STJ mantém condenação da FIFA por violação de boa-fé pré-contratual em disputa sobre spray de barreira
A recente decisão do Superior Tribunal de Justiça (STJ) no caso envolvendo a FIFA e a empresa brasileira Spuni Comércio de Produtos Esportivos e Marketing Ltda reforça um importante precedente para o direito contratual e de propriedade intelectual no Brasil: a responsabilidade pela quebra da boa-fé objetiva durante tratativas negociais, mesmo sem a assinatura formal de contrato.
O caso
A disputa gira em torno do "spray de barreira" — produto evanescente usado para marcar a distância regulamentar em cobranças de falta no futebol. A Spuni, empresa brasileira, alega ser a desenvolvedora do produto e que, após tratativas frustradas com a FIFA, a entidade máxima do futebol passou a utilizar o spray em competições internacionais sem a devida formalização de contrato ou pagamento de licenciamento.

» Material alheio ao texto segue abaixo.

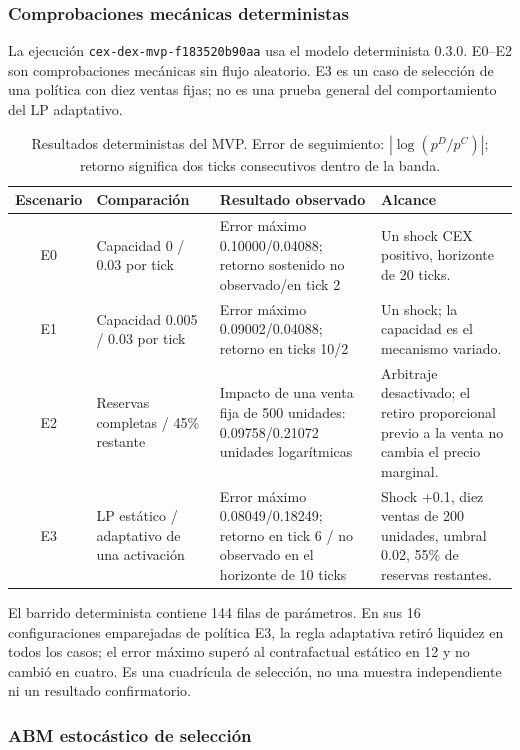 \subsubsection{Comprobaciones mecánicas deterministas}

La ejecución \texttt{cex-dex-mvp-f183520b90aa} usa el modelo determinista 0.3.0. E0--E2
son comprobaciones mecánicas sin flujo aleatorio. E3 es un caso de selección de una
política con diez ventas fijas; no es una prueba general del comportamiento del LP
adaptativo.

\begin{table}[!ht]
\centering
\scriptsize
\caption{Resultados deterministas del MVP. Error de seguimiento:
$|\log(p^D/p^C)|$; retorno significa dos ticks consecutivos dentro de la banda.}
\begin{tabularx}{\textwidth}{@{}c >{\raggedright\arraybackslash}p{3.5cm} >{\raggedright\arraybackslash}p{5.1cm} X@{}}
\toprule
\textbf{Escenario} & \textbf{Comparación} & \textbf{Resultado observado} &
\textbf{Alcance} \\
\midrule
E0 & Capacidad 0 / 0.03 por tick & Error máximo 0.10000/0.04088; retorno sostenido
  no observado/en tick 2 & Un shock CEX positivo, horizonte de 20 ticks. \\
E1 & Capacidad 0.005 / 0.03 por tick & Error máximo 0.09002/0.04088; retorno en
  ticks 10/2 & Un shock; la capacidad es el mecanismo variado. \\
E2 & Reservas completas / 45\% restante & Impacto de una venta fija de 500 unidades:
  0.09758/0.21072 unidades logarítmicas & Arbitraje desactivado; el retiro proporcional
  previo a la venta no cambia el precio marginal. \\
E3 & LP estático / adaptativo de una activación & Error máximo 0.08049/0.18249; retorno
  en tick 6 / no observado en el horizonte de 10 ticks & Shock +0.1, diez ventas de
  200 unidades, umbral 0.02, 55\% de reservas restantes. \\
\bottomrule
\end{tabularx}
\end{table}

El barrido determinista contiene 144 filas de parámetros. En sus 16 configuraciones
emparejadas de política E3, la regla adaptativa retiró liquidez en todos los casos; el
error máximo superó al contrafactual estático en 12 y no cambió en cuatro. Es una
cuadrícula de selección, no una muestra independiente ni un resultado confirmatorio.

\subsubsection{ABM estocástico de selección}

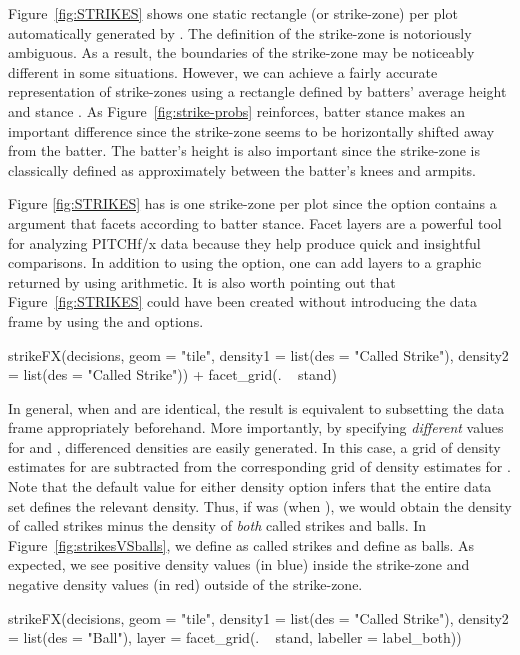 \begin{article}
Figure~\ref{fig:STRIKES} shows one static rectangle (or strike-zone)
per plot automatically generated by . The definition
of the strike-zone is notoriously ambiguous. As a result, the boundaries
of the strike-zone may be noticeably different in some situations.
However, we can achieve a fairly accurate representation of strike-zones
using a rectangle defined by batters' average height and stance \citep{Strikezones}.
As Figure~\ref{fig:strike-probs} reinforces, batter stance makes
an important difference since the strike-zone seems to be horizontally
shifted away from the batter. The batter's height is also important
since the strike-zone is classically defined as approximately between
the batter's knees and armpits.

Figure \ref{fig:STRIKES} has is one strike-zone per plot since the
 option contains a  argument that facets
according to batter stance. Facet layers are a powerful tool for analyzing
PITCHf/x data because they help produce quick and insightful comparisons.
In addition to using the  option, one can add layers
to a graphic returned by  using  arithmetic.
It is also worth pointing out that Figure~\ref{fig:STRIKES} could
have been created without introducing the  data frame
by using the  and  options. 
%
\begin{Schunk}
\begin{Sinput}
strikeFX(decisions, geom = "tile", density1 = list(des = "Called Strike"), 
  density2 = list(des = "Called Strike")) + facet_grid(. ~ stand) 
\end{Sinput}
\end{Schunk}
%
In general, when  and  are identical,
the result is equivalent to subsetting the data frame appropriately
beforehand. More importantly, by specifying \emph{different} values
for  and , differenced densities are
easily generated. In this case, a grid of density estimates for 
are subtracted from the corresponding grid of density estimates for
. Note that the default  value for either
density option infers that the entire data set defines the relevant
density. Thus, if  was  (when ),
we would obtain the density of called strikes minus the density of
\emph{both} called strikes and balls. In Figure~\ref{fig:strikesVSballs},
we define  as called strikes and define 
as balls. As expected, we see positive density values (in blue) inside
the strike-zone and negative density values (in red) outside of the
strike-zone. 
%
\begin{Schunk}
\begin{Sinput}
strikeFX(decisions, geom = "tile", density1 = list(des = "Called Strike"), 
  density2 = list(des = "Ball"), layer = facet_grid(. ~ stand, labeller = label_both)) 
\end{Sinput}
\end{Schunk}


\end{article}
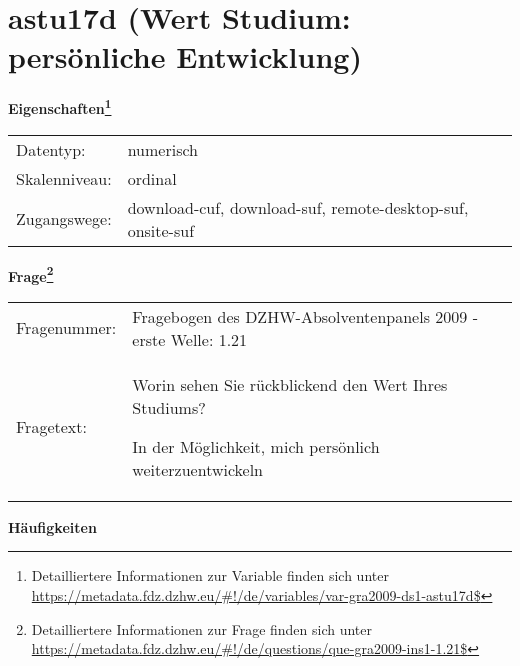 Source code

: 
    \setcounter{footnote}{0}

    \vspace*{-1.8cm}
	\section{astu17d (Wert Studium: persönliche Entwicklung)}
	\label{section:astu17d}



    \vspace*{0.5cm}
    \noindent\textbf{Eigenschaften\footnote{Detailliertere Informationen zur Variable finden sich unter
		\url{https://metadata.fdz.dzhw.eu/\#!/de/variables/var-gra2009-ds1-astu17d$}}}\\
	\begin{tabularx}{\hsize}{@{}lX}
	Datentyp: & numerisch \\
	Skalenniveau: & ordinal \\
	Zugangswege: &
	  download-cuf, 
	  download-suf, 
	  remote-desktop-suf, 
	  onsite-suf
 \\
    \end{tabularx}



				\vspace*{0.5cm}
                \noindent\textbf{Frage\footnote{Detailliertere Informationen zur Frage finden sich unter
		              \url{https://metadata.fdz.dzhw.eu/\#!/de/questions/que-gra2009-ins1-1.21$}}}\\
				\begin{tabularx}{\hsize}{@{}lX}
					Fragenummer: &
					  Fragebogen des DZHW-Absolventenpanels 2009 - erste Welle:
					  1.21
 \\
					Fragetext: & Worin sehen Sie rückblickend den Wert Ihres Studiums?\par  In der Möglichkeit, mich persönlich weiterzuentwickeln \\
				\end{tabularx}





        		\vspace*{0.5cm}
                \noindent\textbf{Häufigkeiten}

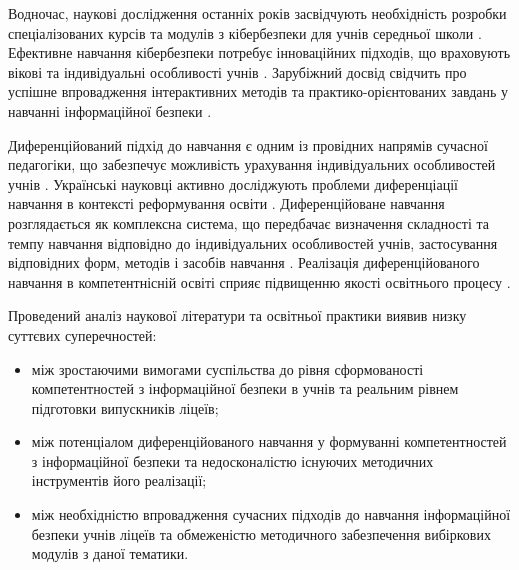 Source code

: Водночас, наукові дослідження останніх років засвідчують необхідність розробки спеціалізованих курсів та модулів з кібербезпеки для учнів середньої школи \cite{Jerman2024, Ismail2024}. Ефективне навчання кібербезпеки потребує інноваційних підходів, що враховують вікові та індивідуальні особливості учнів \cite{Jerman20259093}. Зарубіжний досвід свідчить про успішне впровадження інтерактивних методів та практико-орієнтованих завдань у навчанні інформаційної безпеки \cite{Antunes2021, Wang2020}.

Диференційований підхід до навчання є одним із провідних напрямів сучасної педагогіки, що забезпечує можливість урахування індивідуальних особливостей учнів \cite{Tomlinson2001}. Українські науковці активно досліджують проблеми диференціації навчання в контексті реформування освіти \cite{ШАРОВ2021, Шевчук_2020}. Диференційоване навчання розглядається як комплексна система, що передбачає визначення складності та темпу навчання відповідно до індивідуальних особливостей учнів, застосування відповідних форм, методів і засобів навчання \cite{Пісоцька2022}. Реалізація диференційованого навчання в компетентнісній освіті сприяє підвищенню якості освітнього процесу \cite{Білик2017}.

Проведений аналіз наукової літератури та освітньої практики виявив низку суттєвих суперечностей:
\begin{itemize}
    \item між зростаючими вимогами суспільства до рівня сформованості компетентностей з інформаційної безпеки в учнів та реальним рівнем підготовки випускників ліцеїв;
    \item між потенціалом диференційованого навчання у формуванні компетентностей з інформаційної безпеки та недосконалістю існуючих методичних інструментів його реалізації;
    \item між необхідністю впровадження сучасних підходів до навчання інформаційної безпеки учнів ліцеїв та обмеженістю методичного забезпечення вибіркових модулів з даної тематики.
\end{itemize}


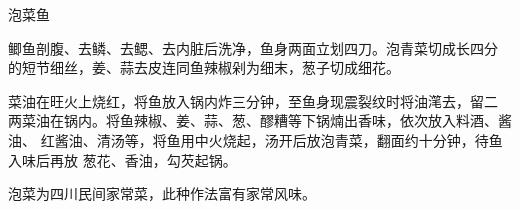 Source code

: %
%
%
%
%
%
%
\begin{recipe}{泡菜鱼}

\ingredients


\preparation

\step 鲫鱼剖腹、去鳞、去鳃、去内脏后洗净，鱼身两面立划四刀。泡青菜切成长四分
的短节细丝，姜、蒜去皮连同鱼辣椒剁为细末，葱子切成细花。

\step 菜油在旺火上烧红，将鱼放入锅内炸三分钟，至鱼身现震裂纹时将油滗去，留二
两菜油在锅内。将鱼辣椒、姜、蒜、葱、醪糟等下锅煵出香味，依次放入料酒、酱油、
红酱油、清汤等，将鱼用中火烧起，汤开后放泡青菜，翻面约十分钟，待鱼入味后再放
葱花、香油，勾芡起锅。

\features

泡菜为四川民间家常菜，此种作法富有家常风味。

\end{recipe}


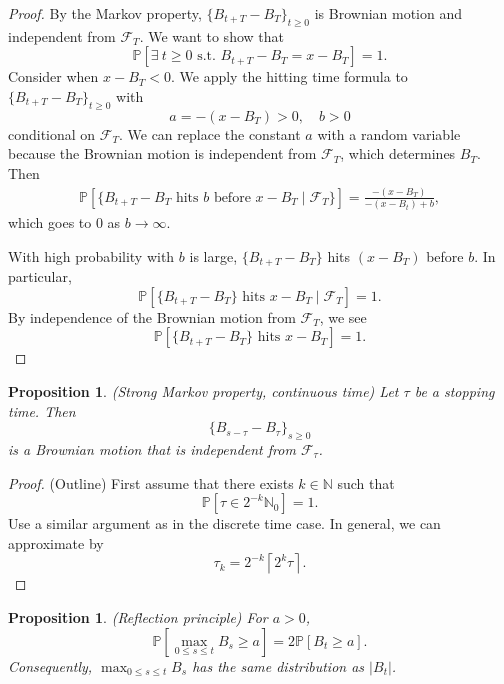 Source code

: \documentclass{tufte-handout}
\newcommand*\N{\mathbb{N}}
\renewcommand*\P{\mathbb{P}}
\newtheorem{prop}[thm]{Proposition}
\theoremstyle{definition}
\begin{document}
\begin{proof}
	By the Markov property, $\{B_{t + T} - B_T\}_{t\ge 0}$ is Brownian motion and independent from $\mathscr{F}_T$. 
	We want to show that \[
		\P\left[\exists\ t \ge 0 \text{ s.t. } B_{t+T} - B_T = x - B_T\right] = 1
	.\] Consider when $x - B_T < 0$. We apply the hitting time formula to $\{B_{t + T} - B_T\}_{t\ge 0}$ with \[
		a = -\left( x - B_T \right) > 0, \quad b > 0
	\] conditional on $\mathscr{F}_T$. We can replace the constant $a$ with a random variable because the Brownian motion is independent from $\mathscr{F}_T$, which determines $B_T$. Then
	\begin{align*}
		\P\left[\{B_{t + T} - B_T \text{ hits $b$ before } x - B_T \mid \mathscr{F}_T\}\right] = \frac{-\left( x-B_T \right)}{-\left( x-B_t \right)+b}
	,\end{align*} which goes to $0$ as $b \to \infty$.
	
	With high probability with $b$ is large, $\{B_{t  +T} - B_T\}$ hits $\left( x-B_T \right)$ before $b$. In particular, \[
		\P\left[\{B_{t + T} - B_T\} \text{ hits } x - B_T \mid \mathscr{F}_T\right] = 1
.\] By independence of the Brownian motion from $\mathscr{F}_T$, we see \[
		\P\left[\{B_{t + T} - B_T\} \text{ hits } x - B_T\right] = 1
	.\] 
\end{proof}

\begin{prop}
	(Strong Markov property, continuous time) Let $\tau$ be a stopping time. Then \[
		\{B_{s-\tau} - B_\tau\}_{s \ge 0}
	\] is a Brownian motion that is independent from $\mathscr{F}_\tau$.
\end{prop}

\begin{proof}
	(Outline) First assume that there exists $k \in \N$ such that \[
		\P\left[\tau \in 2^{-k}\N_0\right] = 1
	.\] Use a similar argument as in the discrete time case. In general, we can approximate by \[
		\tau_k = 2^{-k} \left\lceil 2^{k}\tau \right\rceil 
	.\] 
\end{proof}

\begin{prop}
	(Reflection principle) For $a > 0$, \[
		\P\left[\max_{0 \le s \le t} B_s \ge a\right] = 2 \P\left[B_t \ge a\right] 
	.\] Consequently, $\max_{0 \le s \le t} B_s$ has the same distribution as $\left| B_t \right|$. 
\end{prop}
\end{document}
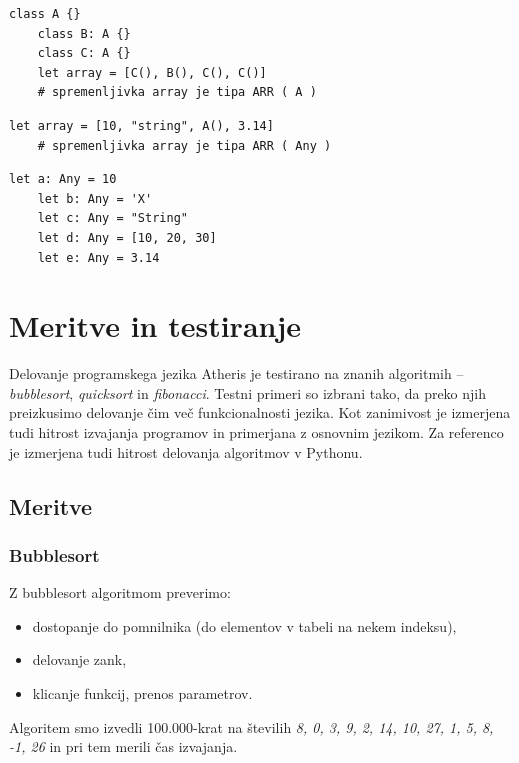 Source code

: \documentclass[a4paper, 12p]{book}
\begin{document}
\begin{lstlisting}[caption={Elementi tabele s skupnim nadrazredom.}, captionpos=b]
	class A {}
	class B: A {}
	class C: A {}
	let array = [C(), B(), C(), C()] 
	# spremenljivka array je tipa ARR ( A )
\end{lstlisting}

\begin{lstlisting}[caption={Elementi tabele nimajo skupnega tipa.}, captionpos=b]
	let array = [10, "string", A(), 3.14] 
	# spremenljivka array je tipa ARR ( Any )
\end{lstlisting}

\begin{lstlisting}[caption={Spremenljivkam tipa \textit{Any} lahko priredimo vrednost poljubnega tipa.}, captionpos=b]
	let a: Any = 10
	let b: Any = 'X'
	let c: Any = "String"
	let d: Any = [10, 20, 30]
	let e: Any = 3.14
\end{lstlisting}

\chapter{Meritve in testiranje}

Delovanje programskega jezika Atheris je testirano na znanih algoritmih – \textit{bubblesort}, \textit{quicksort} in \textit{fibonacci}. Testni primeri so izbrani tako, da preko njih preizkusimo delovanje čim več funkcionalnosti jezika. Kot zanimivost je izmerjena tudi hitrost izvajanja programov in primerjana z osnovnim jezikom. Za referenco je izmerjena tudi hitrost delovanja algoritmov v Pythonu.

\newpage

\section{Meritve}

\subsection{Bubblesort}

Z bubblesort algoritmom preverimo:

\begin{itemize}
	\item dostopanje do pomnilnika (do elementov v tabeli na nekem indeksu),
	\item delovanje zank,
	\item klicanje funkcij, prenos parametrov.
\end{itemize}
Algoritem smo izvedli 100.000-krat na številih \textit{8, 0, 3, 9, 2, 14, 10, 27, 1, 5, 8, -1, 26} in pri tem merili čas izvajanja.
\end{document}
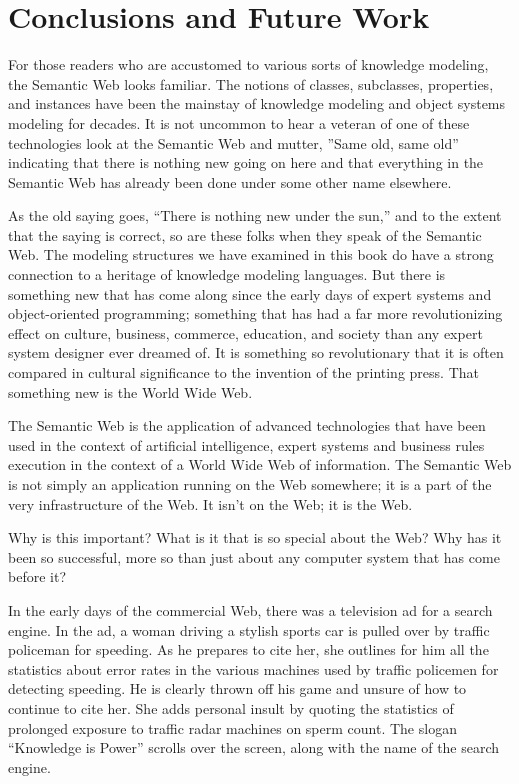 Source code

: \chapter{Conclusions and Future Work}
\label{ch17}



For those readers who are accustomed to various sorts of knowledge
modeling, the Semantic Web looks familiar. The notions of classes,
subclasses, properties, and instances have been the mainstay of
knowledge modeling and object systems modeling for decades. It is not
uncommon to hear a veteran of one of these technologies look at the
Semantic Web and mutter, ''Same old, same old'' indicating that there
is nothing new going on here and that everything in the Semantic Web has
already been done under some other name elsewhere.

As the old saying goes, ``There is nothing new under the sun,'' and to
the extent that the saying is correct, so are these folks when they
speak of the Semantic Web. The modeling structures we have examined in
this book do have a strong connection to a heritage of knowledge
modeling languages. But there is something new that has come along since
the early days of expert systems and object-oriented programming;
something that has had a far more revolutionizing effect on culture,
business, commerce, education, and society than any expert system
designer ever dreamed of. It is something so revolutionary that it is
often compared in cultural significance to the invention of the printing
press. That something new is the World Wide Web.

The Semantic Web is the application of advanced technologies that have
been used in the context of artificial intelligence, expert systems and
business rules execution in the context of a World Wide Web of
information. The Semantic Web is not simply an application running on
the Web somewhere; it is a part of the very infrastructure of the Web.
It isn't on the Web; it is the Web.

Why is this important? What is it that is so special about the Web? Why
has it been so successful, more so than just about any computer system
that has come before it?

In the early days of the commercial Web, there was a television ad for a
search engine. In the ad, a woman driving a stylish sports car is pulled
over by traffic policeman for speeding. As he prepares to cite her, she
outlines for him all the statistics about error rates in the various
machines used by traffic policemen for detecting speeding. He is clearly
thrown off his game and unsure of how to continue to cite her. She adds
personal insult by quoting the statistics of prolonged exposure to
traffic radar machines on sperm count. The slogan ``Knowledge is Power''
scrolls over the screen, along with the name of the search engine.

O STJ, em decisões anteriores, já havia reconhecido que a FIFA violou o princípio da boa-fé objetiva ao negociar com a Spuni e, posteriormente, se apropriar da tecnologia desenvolvida pela empresa. A atuação da FIFA foi considerada abusiva, comprometendo a confiança legítima depositada pela empresa brasileira e causando prejuízos à sua atuação no mercado.
Agora, o STJ negou seguimento a mais um recurso da FIFA, que buscava levar a discussão ao Supremo Tribunal Federal (STF) sob a alegação de violação de preceitos constitucionais. Segundo o ministro Luis Felipe Salomão, vice-presidente do STJ, não há matéria constitucional direta a ser discutida, consolidando assim o entendimento da Corte.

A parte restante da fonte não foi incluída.